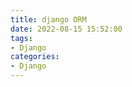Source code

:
 ```yaml
---
title: django ORM
date: 2022-08-15 15:52:00
tags:
- Django
categories:
- Django
---
```













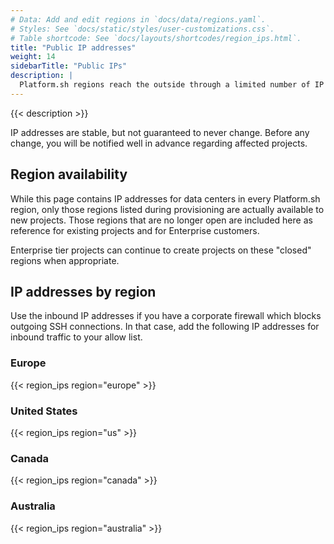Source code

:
 ```yaml
---
# Data: Add and edit regions in `docs/data/regions.yaml`.
# Styles: See `docs/static/styles/user-customizations.css`.
# Table shortcode: See `docs/layouts/shortcodes/region_ips.html`.
title: "Public IP addresses"
weight: 14
sidebarTitle: "Public IPs"
description: |
  Platform.sh regions reach the outside through a limited number of IP addresses.
---
```


{{< description >}}

IP addresses are stable, but not guaranteed to never change.
Before any change, you will be notified well in advance regarding affected projects.

## Region availability

While this page contains IP addresses for data centers in every Platform.sh region,
only those regions listed during provisioning are actually available to new projects.
Those regions that are no longer open are included here as reference for existing projects and for Enterprise customers.

Enterprise tier projects can continue to create projects on these "closed" regions when appropriate.  

## IP addresses by region

Use the inbound IP addresses if you have a corporate firewall which blocks outgoing SSH connections.
In that case, add the following IP addresses for inbound traffic to your allow list.

### Europe

{{< region_ips region="europe" >}}

### United States

{{< region_ips region="us" >}}

### Canada

{{< region_ips region="canada" >}}

### Australia

{{< region_ips region="australia" >}}
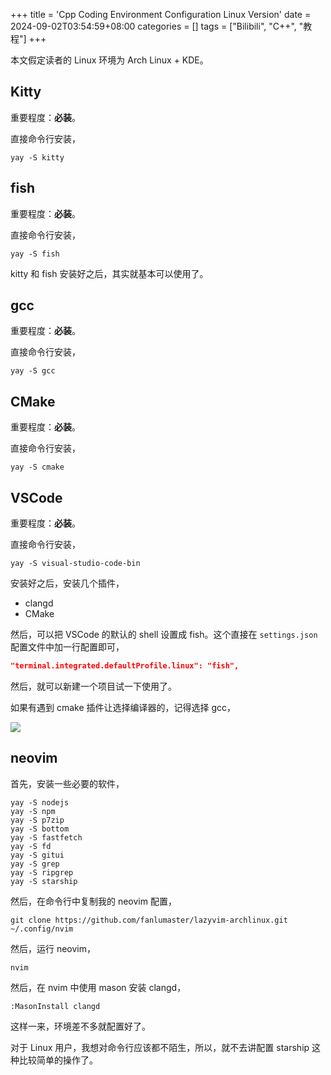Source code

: +++
title = 'Cpp Coding Environment Configuration Linux Version'
date = 2024-09-02T03:54:59+08:00
categories = []
tags = ["Bilibili", "C++", "教程"]
+++

本文假定读者的 Linux 环境为 Arch Linux + KDE。

## Kitty

重要程度：**必装**。

直接命令行安装，

```shell
yay -S kitty
```

## fish

重要程度：**必装**。

直接命令行安装，

```shell
yay -S fish
```

kitty 和 fish 安装好之后，其实就基本可以使用了。

## gcc

重要程度：**必装**。

直接命令行安装，

```shell
yay -S gcc
```

## CMake

重要程度：**必装**。

直接命令行安装，

```shell
yay -S cmake
```

## VSCode

重要程度：**必装**。

直接命令行安装，

```shell
yay -S visual-studio-code-bin
```

安装好之后，安装几个插件，

- clangd
- CMake

然后，可以把 VSCode 的默认的 shell 设置成 fish。这个直接在 `settings.json` 配置文件中加一行配置即可，

```json
"terminal.integrated.defaultProfile.linux": "fish",
```

然后，就可以新建一个项目试一下使用了。

如果有遇到 cmake 插件让选择编译器的，记得选择 gcc，

![](https://i.postimg.cc/sfD3BqW9/Screenshot-20240902-093513.png)

## neovim

首先，安装一些必要的软件，

```shell
yay -S nodejs
yay -S npm
yay -S p7zip
yay -S bottom
yay -S fastfetch
yay -S fd
yay -S gitui
yay -S grep
yay -S ripgrep
yay -S starship
```

然后，在命令行中复制我的 neovim 配置，

```shell
git clone https://github.com/fanlumaster/lazyvim-archlinux.git ~/.config/nvim
```

然后，运行 neovim，

```shell
nvim
```

然后，在 nvim 中使用 mason 安装 clangd，

```shell
:MasonInstall clangd
```

这样一来，环境差不多就配置好了。

对于 Linux 用户，我想对命令行应该都不陌生，所以，就不去讲配置 starship 这种比较简单的操作了。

......

Assignment -> Go through the material and copy each line that contains "projects".

Completed task ->
Before any change, you will be notified well in advance regarding affected projects.
only those regions listed during provisioning are actually available to new projects.
Those regions that are no longer open are included here as reference for existing projects and for Enterprise customers.
Enterprise tier projects can continue to create projects on these "closed" regions when appropriate.  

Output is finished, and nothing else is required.